Problem to work on: Set the records down again exactly, apart from any pictures in them.

== Data for this task

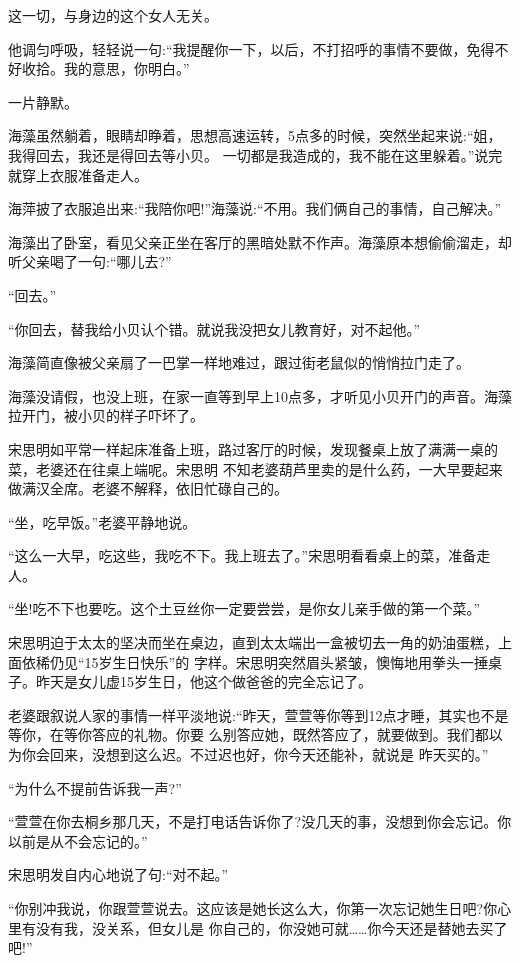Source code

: \documentclass[11pt,a4paper,onecolumn]{article}
\begin{document}
这一切，与身边的这个女人无关。

他调匀呼吸，轻轻说一句:``我提醒你一下，以后，不打招呼的事情不要做，免得不好收拾。我的意思，你明白。''

一片静默。

海藻虽然躺着，眼睛却睁着，思想高速运转，5点多的时候，突然坐起来说:``姐，我得回去，我还是得回去等小贝。
一切都是我造成的，我不能在这里躲着。''说完就穿上衣服准备走人。

海萍披了衣服追出来:``我陪你吧!''海藻说:``不用。我们俩自己的事情，自己解决。''

海藻出了卧室，看见父亲正坐在客厅的黑暗处默不作声。海藻原本想偷偷溜走，却听父亲喝了一句:``哪儿去?''

``回去。''

``你回去，替我给小贝认个错。就说我没把女儿教育好，对不起他。''

海藻简直像被父亲扇了一巴掌一样地难过，跟过街老鼠似的悄悄拉门走了。

海藻没请假，也没上班，在家一直等到早上10点多，才听见小贝开门的声音。海藻拉开门，被小贝的样子吓坏了。

宋思明如平常一样起床准备上班，路过客厅的时候，发现餐桌上放了满满一桌的菜，老婆还在往桌上端呢。宋思明
不知老婆葫芦里卖的是什么药，一大早要起来做满汉全席。老婆不解释，依旧忙碌自己的。

``坐，吃早饭。''老婆平静地说。

``这么一大早，吃这些，我吃不下。我上班去了。''宋思明看看桌上的菜，准备走人。

``坐!吃不下也要吃。这个土豆丝你一定要尝尝，是你女儿亲手做的第一个菜。''

宋思明迫于太太的坚决而坐在桌边，直到太太端出一盒被切去一角的奶油蛋糕，上面依稀仍见``15岁生日快乐''的
字样。宋思明突然眉头紧皱，懊悔地用拳头一捶桌子。昨天是女儿虚15岁生日，他这个做爸爸的完全忘记了。

老婆跟叙说人家的事情一样平淡地说:``昨天，萱萱等你等到12点才睡，其实也不是等你，在等你答应的礼物。你要
么别答应她，既然答应了，就要做到。我们都以为你会回来，没想到这么迟。不过迟也好，你今天还能补，就说是
昨天买的。''

``为什么不提前告诉我一声?''

``萱萱在你去桐乡那几天，不是打电话告诉你了?没几天的事，没想到你会忘记。你以前是从不会忘记的。''

宋思明发自内心地说了句:``对不起。''

``你别冲我说，你跟萱萱说去。这应该是她长这么大，你第一次忘记她生日吧?你心里有没有我，没关系，但女儿是
你自己的，你没她可就……你今天还是替她去买了吧!''
\end{document}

====

Answer box:
Source code

: \documentclass[11pt,a4paper,onecolumn]{article}
\begin{document}
这一切，与身边的这个女人无关。

他调匀呼吸，轻轻说一句:``我提醒你一下，以后，不打招呼的事情不要做，免得不好收拾。我的意思，你明白。''

一片静默。

海藻虽然躺着，眼睛却睁着，思想高速运转，5点多的时候，突然坐起来说:``姐，我得回去，我还是得回去等小贝。
一切都是我造成的，我不能在这里躲着。''说完就穿上衣服准备走人。

海萍披了衣服追出来:``我陪你吧!''海藻说:``不用。我们俩自己的事情，自己解决。''

海藻出了卧室，看见父亲正坐在客厅的黑暗处默不作声。海藻原本想偷偷溜走，却听父亲喝了一句:``哪儿去?''

``回去。''

``你回去，替我给小贝认个错。就说我没把女儿教育好，对不起他。''

海藻简直像被父亲扇了一巴掌一样地难过，跟过街老鼠似的悄悄拉门走了。

海藻没请假，也没上班，在家一直等到早上10点多，才听见小贝开门的声音。海藻拉开门，被小贝的样子吓坏了。

宋思明如平常一样起床准备上班，路过客厅的时候，发现餐桌上放了满满一桌的菜，老婆还在往桌上端呢。宋思明
不知老婆葫芦里卖的是什么药，一大早要起来做满汉全席。老婆不解释，依旧忙碌自己的。

``坐，吃早饭。''老婆平静地说。

``这么一大早，吃这些，我吃不下。我上班去了。''宋思明看看桌上的菜，准备走人。

``坐!吃不下也要吃。这个土豆丝你一定要尝尝，是你女儿亲手做的第一个菜。''

宋思明迫于太太的坚决而坐在桌边，直到太太端出一盒被切去一角的奶油蛋糕，上面依稀仍见``15岁生日快乐''的
字样。宋思明突然眉头紧皱，懊悔地用拳头一捶桌子。昨天是女儿虚15岁生日，他这个做爸爸的完全忘记了。

老婆跟叙说人家的事情一样平淡地说:``昨天，萱萱等你等到12点才睡，其实也不是等你，在等你答应的礼物。你要
么别答应她，既然答应了，就要做到。我们都以为你会回来，没想到这么迟。不过迟也好，你今天还能补，就说是
昨天买的。''

``为什么不提前告诉我一声?''

``萱萱在你去桐乡那几天，不是打电话告诉你了?没几天的事，没想到你会忘记。你以前是从不会忘记的。''

宋思明发自内心地说了句:``对不起。''

``你别冲我说，你跟萱萱说去。这应该是她长这么大，你第一次忘记她生日吧?你心里有没有我，没关系，但女儿是
你自己的，你没她可就……你今天还是替她去买了吧!''
\end{document}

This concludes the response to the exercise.